Transverse area of cone =
Probabilistic preliminary
Knowledge carding
1. Random events in life are divided into definite events and uncertain events, and definite events are divided into inevitable events and impossible events. Among them,
① The probability of inevitable events is 1, that is, p (inevitable events) =1;
② The probability of an impossible event is 0, that is, p (impossible event) = 0;
③ If A is an uncertain event, then 0
2. Calculation method of random event probability:
(1) theoretical calculation is divided into the following two cases:
The first type: the probability of random events involving only one-step experiment, such as: calculating a kind of probability model according to the relationship between the size and area of probability;
The second type: calculate the probability of random events involving two or more experiments by list method, enumeration method and tree diagram, such as calculating whether the game is fair or not.
② The experimental estimation is divided into the following two situations:
The first method: probability estimation through experiments. We should know that when the number of experiments is very large, the experimental frequency can be used as an estimate of the probability of events, that is, a large number of experimental frequencies are stable to the theoretical probability.

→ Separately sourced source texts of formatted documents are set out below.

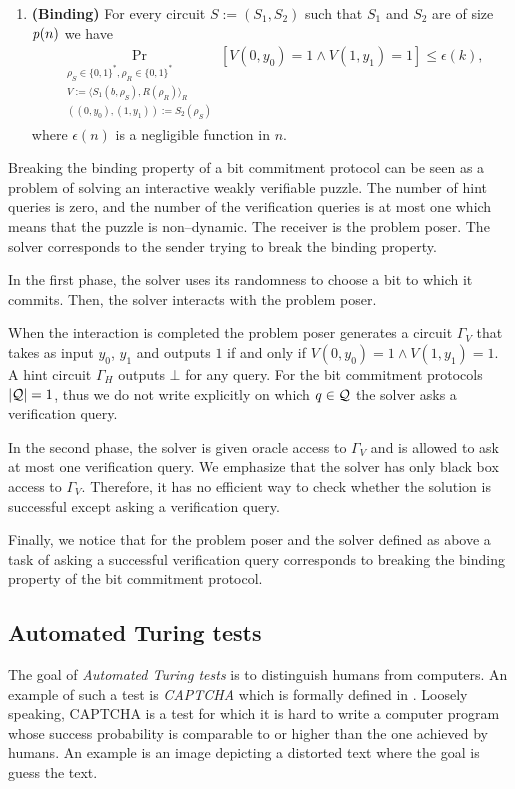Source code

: \begin{definition}
\begin{enumerate}[]
\item{\textnormal{\textbf{(Binding)}}}
  For every circuit $S := (S_1, S_2)$ such that $S_1$ and $S_2$ are of size $\operatorname{\mathit{p}}(n)$ we have
  \begin{align*}
    \underset{\substack{
        \rho_S \in \{0,1\}^{*}, \rho_R \in \{0,1\}^{*} \\
        V := \langle S_1(b,\rho_S), R(\rho_R) \rangle_{R} \\ ((0, y_0), (1, y_1)) := S_2(\rho_S)}}{\Pr}[V(0,y_0) = 1 \land V(1,y_1) = 1] \leq \epsilon(k),
  \end{align*}
  where $\epsilon(n)$ is a negligible function in $n$.
\end{enumerate}
\end{definition}

Breaking the binding property of a bit commitment protocol can be seen as a problem of solving
an interactive weakly verifiable puzzle.
The number of hint queries is zero, and the number of the verification queries is at most one which means that the puzzle is non--dynamic.
The receiver is the problem poser. The solver corresponds to the sender trying to break the binding property.

In the first phase, the solver uses its randomness to choose a bit to which it commits.
Then, the solver interacts with the problem poser.

When the interaction is completed the problem poser generates a circuit $\Gamma_V$ that takes as input $y_0$, $y_1$ and outputs $1$
if and only if $V(0,y_0) = 1 \land V(1,y_1) = 1$. A hint circuit $\Gamma_H$ outputs $\bot$ for any query.
For the bit commitment protocols $|\mathcal{Q}| = 1$, thus we do not write explicitly on which $q \in \mathcal{Q}$ the solver asks a verification query.

In the second phase, the solver is given oracle access to $\Gamma_V$ and is allowed to ask at most one verification query.
We emphasize that the solver has only black box access to $\Gamma_V$. Therefore, it has no efficient way to check whether
the solution is successful except asking a verification query.

Finally, we notice that for the problem poser and the solver defined as above a task of asking a successful verification query
corresponds to breaking the binding property of the bit commitment protocol.

\subsection{Automated Turing tests}
The goal of \textit{Automated Turing tests} is to distinguish humans from computers.
An example of such a test is \textit{CAPTCHA} which is formally defined in \cite{von2003captcha}.
Loosely speaking, CAPTCHA is a test for which it is hard to write a computer program whose success
probability is comparable to or higher than the one achieved by humans.
An example is an image depicting a distorted text where the goal is guess the text.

The second method: probability estimation through simulation experiment. For example, using a calculator to generate random numbers to simulate experiments.
To sum up, the available probability models can be roughly divided into three categories; The first kind of problem has no theoretical probability, and its estimated value can only be obtained through experimental simulation; Although the second kind of problem has theoretical probability, it is not available at present, and its estimated value can only be obtained by experimental simulation. The third kind of problem is simple classical probability, and it is easy to calculate its probability in theory.